▶ Exercise directions
Exactly the lines from the beginning of the records to the line with "يعرض تقرير الاختلافات", both ends included, are to be given again, and pictures are to be left out.

▶ Source records
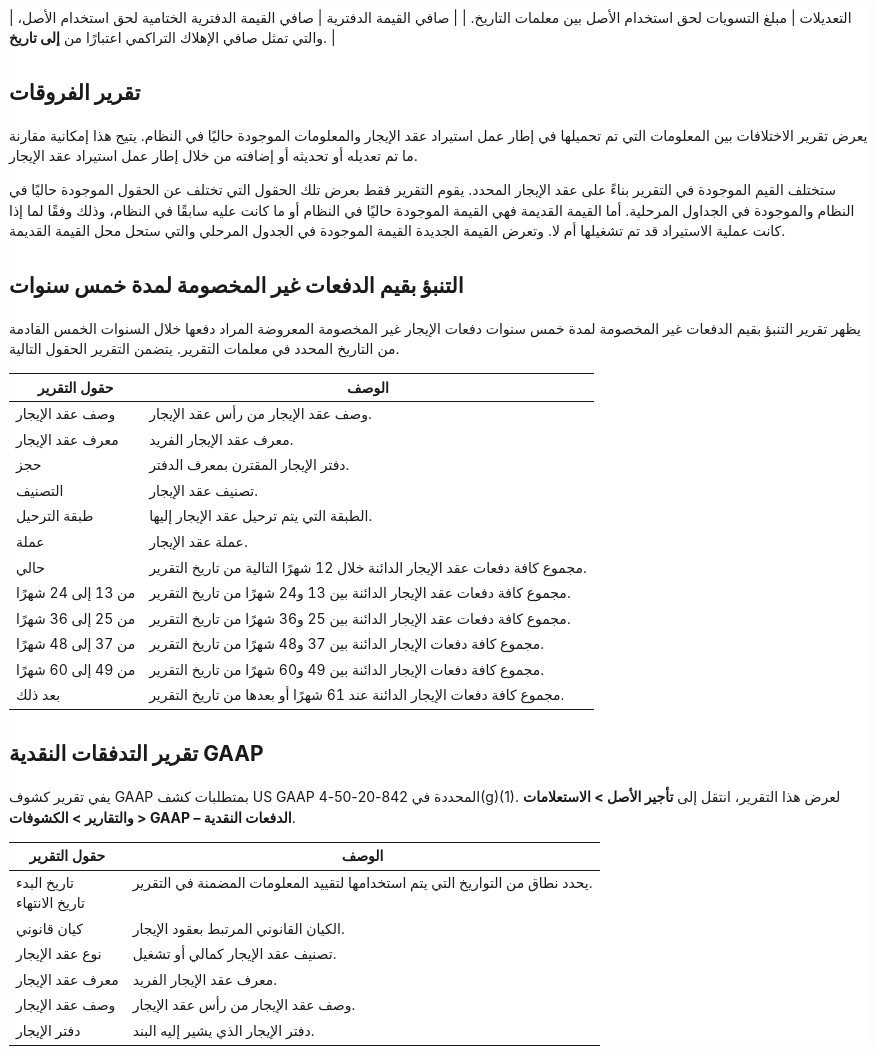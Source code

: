 |     التعديلات                  |     مبلغ التسويات لحق استخدام الأصل بين معلمات التاريخ.                            |
|     صافي القيمة الدفترية                 |     صافي القيمة الدفترية الختامية لحق استخدام الأصل، والتي تمثل صافي الإهلاك التراكمي اعتبارًا من **إلى تاريخ**.    |

## <a name="differences-report"></a>تقرير الفروقات
يعرض تقرير الاختلافات بين المعلومات التي تم تحميلها في إطار عمل استيراد عقد الإيجار والمعلومات الموجودة حاليًا في النظام. يتيح هذا إمكانية مقارنة ما تم تعديله أو تحديثه أو إضافته من خلال إطار عمل استيراد عقد الإيجار.  

ستختلف القيم الموجودة في التقرير بناءً على عقد الإيجار المحدد. يقوم التقرير فقط بعرض تلك الحقول التي تختلف عن الحقول الموجودة حاليًا في النظام والموجودة في الجداول المرحلية. أما القيمة القديمة فهي القيمة الموجودة حاليًا في النظام أو ما كانت عليه سابقًا في النظام، وذلك وفقًا لما إذا كانت عملية الاستيراد قد تم تشغيلها أم لا. وتعرض القيمة الجديدة القيمة الموجودة في الجدول المرحلي والتي ستحل محل القيمة القديمة.

## <a name="five-years-undiscounted-payment-forecast"></a>التنبؤ بقيم الدفعات غير المخصومة لمدة خمس سنوات
يظهر تقرير التنبؤ بقيم الدفعات غير المخصومة لمدة خمس سنوات دفعات الإيجار غير المخصومة المعروضة المراد دفعها خلال السنوات الخمس القادمة من التاريخ المحدد في معلمات التقرير. يتضمن التقرير الحقول التالية. 

|     حقول التقرير         |     الوصف                                                                                       |
|-------------------------- |---------------------------------------------------------------------------------------------------    |
|     وصف عقد الإيجار     |     وصف عقد الإيجار من رأس عقد الإيجار.                                                      |
|     معرف عقد الإيجار              |     معرف عقد الإيجار الفريد.                                                                              |
|     حجز                  |     دفتر الإيجار المقترن بمعرف الدفتر.                                                         |
|     التصنيف        |     تصنيف عقد الإيجار.                                                                  |
|     طبقة الترحيل         |     الطبقة التي يتم ترحيل عقد الإيجار إليها.                                                         |
|     عملة              |     عملة عقد الإيجار.                                                                        |
|     حالي               |     مجموع كافة دفعات عقد الإيجار الدائنة خلال 12 شهرًا التالية من تاريخ التقرير.          |
|     من 13 إلى 24 شهرًا          |     مجموع كافة دفعات عقد الإيجار الدائنة بين 13 و24 شهرًا من تاريخ التقرير.           |
|     من 25 إلى 36 شهرًا          |     مجموع كافة دفعات عقد الإيجار الدائنة بين 25 و36 شهرًا من تاريخ التقرير.           |
|     من 37 إلى 48 شهرًا          |     مجموع كافة دفعات الإيجار الدائنة بين 37 و48 شهرًا من تاريخ التقرير.           |
|     من 49 إلى 60 شهرًا          |     مجموع كافة دفعات الإيجار الدائنة بين 49 و60 شهرًا من تاريخ التقرير.           |
|     بعد ذلك            |     مجموع كافة دفعات الإيجار الدائنة عند 61 شهرًا أو بعدها من تاريخ التقرير.              |

## <a name="gaap-cash-flows-report"></a>تقرير التدفقات النقدية GAAP
يفي تقرير كشوف GAAP بمتطلبات كشف US GAAP المحددة في 842-20-50-4(g)(1). لعرض هذا التقرير، انتقل إلى **تأجير الأصل > الاستعلامات والتقارير > الكشوفات > GAAP – الدفعات النقدية**. 

|     حقول التقرير                                 |     الوصف                                                                                                                                               |
|------------------------------------------------   |-----------------------------------------------------------------------------  |
|     تاريخ البدء <br> تاريخ الانتهاء                        |     يحدد نطاق من التواريخ التي يتم استخدامها لتقييد المعلومات المضمنة في التقرير.      |
|     كيان قانوني                                  |     الكيان القانوني المرتبط بعقود الإيجار.                                      |
|     نوع عقد الإيجار                                    |     تصنيف عقد الإيجار كمالي أو تشغيل.           |
|     معرف عقد الإيجار                                      |     معرف عقد الإيجار الفريد.                                                      |
|     وصف عقد الإيجار                             |     وصف عقد الإيجار من رأس عقد الإيجار.                              |
|     دفتر الإيجار                                    |     دفتر الإيجار الذي يشير إليه البند.                        |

▶ Task output
Source code

: |     التعديلات                  |     مبلغ التسويات لحق استخدام الأصل بين معلمات التاريخ.                            |
|     صافي القيمة الدفترية                 |     صافي القيمة الدفترية الختامية لحق استخدام الأصل، والتي تمثل صافي الإهلاك التراكمي اعتبارًا من **إلى تاريخ**.    |

## <a name="differences-report"></a>تقرير الفروقات
يعرض تقرير الاختلافات بين المعلومات التي تم تحميلها في إطار عمل استيراد عقد الإيجار والمعلومات الموجودة حاليًا في النظام. يتيح هذا إمكانية مقارنة ما تم تعديله أو تحديثه أو إضافته من خلال إطار عمل استيراد عقد الإيجار.  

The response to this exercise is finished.